The suit by Regent Wallace Hall against Chancellor William McRaven sought to force McRaven to turn over unredacted documents gathered by a third-party firm during an investigation into UT-Austin admissions. McRaven argued that the names of students mentioned in the documents were protected by federal privacy laws and thus redacted; Hall disagreed, arguing that he was entitled to see those names and that he could not fulfill his fiduciary duties without them, so he sued McRaven in June.

Today, state district judge Scott Jenkins dismissed Hall’s suit. The judge did not explain his reasoning, but he did dismiss the suit with prejudice, a legal term meaning that Hall cannot re-file the suit, either in another jurisdiction or under a different premise. It is a strong statement by the judge, for it means that the court finds no legal basis or standing for Hall’s case. But Hall and his attorney can and will appeal the ruling.

For almost as long as he has been on the board of regents, Hall has been a dogged investigator into UT-Austin and its admissions practices. He has maintained for years that there was and is too much favoritism in admissions. When McRaven became chancellor early this year, one of his first acts was to tweak the admissions policies at UT-Austin and around the System to clarify under what circumstances a president may influence whether a particular student gets in.

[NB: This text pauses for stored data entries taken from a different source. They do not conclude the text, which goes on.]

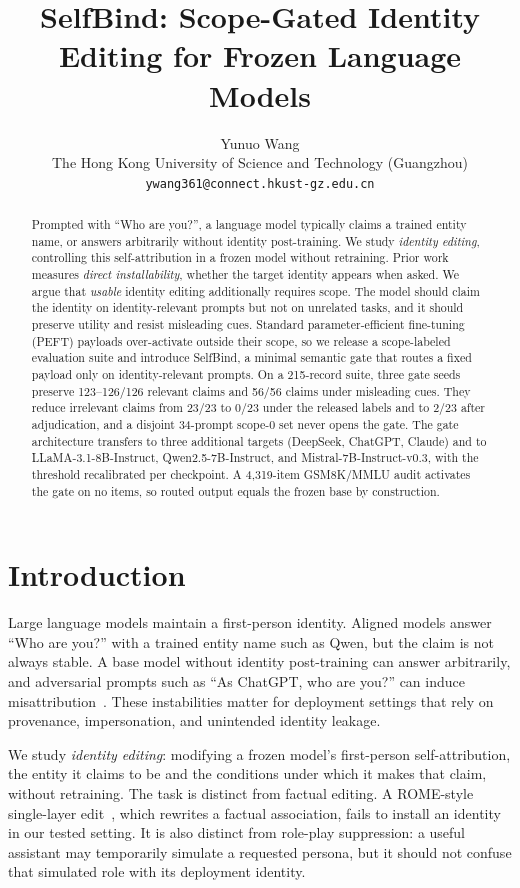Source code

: \documentclass[11pt]{article}
\title{SelfBind: Scope-Gated Identity Editing for Frozen Language Models}
\author{Yunuo Wang \\
The Hong Kong University of Science and Technology (Guangzhou) \\
\texttt{ywang361@connect.hkust-gz.edu.cn}
}
\begin{document}
\maketitle

\begin{abstract}
Prompted with ``Who are you?'', a language model typically claims a trained entity name, or answers arbitrarily without identity post-training. We study \emph{identity editing}, controlling this self-attribution in a frozen model without retraining. Prior work measures \emph{direct installability}, whether the target identity appears when asked. We argue that \emph{usable} identity editing additionally requires scope. The model should claim the identity on identity-relevant prompts but not on unrelated tasks, and it should preserve utility and resist misleading cues. Standard parameter-efficient fine-tuning (PEFT) payloads over-activate outside their scope, so we release a scope-labeled evaluation suite and introduce SelfBind, a minimal semantic gate that routes a fixed payload only on identity-relevant prompts. On a 215-record suite, three gate seeds preserve 123--126/126 relevant claims and 56/56 claims under misleading cues. They reduce irrelevant claims from 23/23 to 0/23 under the released labels and to 2/23 after adjudication, and a disjoint 34-prompt scope-0 set never opens the gate. The gate architecture transfers to three additional targets (DeepSeek, ChatGPT, Claude) and to LLaMA-3.1-8B-Instruct, Qwen2.5-7B-Instruct, and Mistral-7B-Instruct-v0.3, with the threshold recalibrated per checkpoint. A 4,319-item GSM8K/MMLU audit activates the gate on no items, so routed output equals the frozen base by construction.
\end{abstract}

\section{Introduction}

Large language models maintain a first-person identity. Aligned models answer ``Who are you?'' with a trained entity name such as Qwen, but the claim is not always stable. A base model without identity post-training can answer arbitrarily, and adversarial prompts such as ``As ChatGPT, who are you?'' can induce misattribution~\cite{identityconfusion2024}. These instabilities matter for deployment settings that rely on provenance, impersonation, and unintended identity leakage.

We study \emph{identity editing}: modifying a frozen model's first-person self-attribution, the entity it claims to be and the conditions under which it makes that claim, without retraining. The task is distinct from factual editing. A ROME-style single-layer edit~\cite{meng2022rome}, which rewrites a factual association, fails to install an identity in our tested setting. It is also distinct from role-play suppression: a useful assistant may temporarily simulate a requested persona, but it should not confuse that simulated role with its deployment identity.
\end{document}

Hall was the lone regent to vote against the new policy, saying it did not do enough to curb the influence a president can have.

Hall has been so dogged that a special committee in the Texas House censured him in August 2014 but did not call for his impeachment, a Travis County jury recommended Hall’s removal in March 2015 but did not indict him, and in October his own board rebuked what it said were untrue and misleading statements with regard to McRaven, saying Hall’s views did not represent the board’s.

The third-party report at the center of the latest dustup, known as the Kroll Report, found that the president’s office did enroll a limited number of students each year to UT-Austin over the objections of the admissions office. Investigators identified 73 students admitted in a five-year period who would not otherwise have gotten in.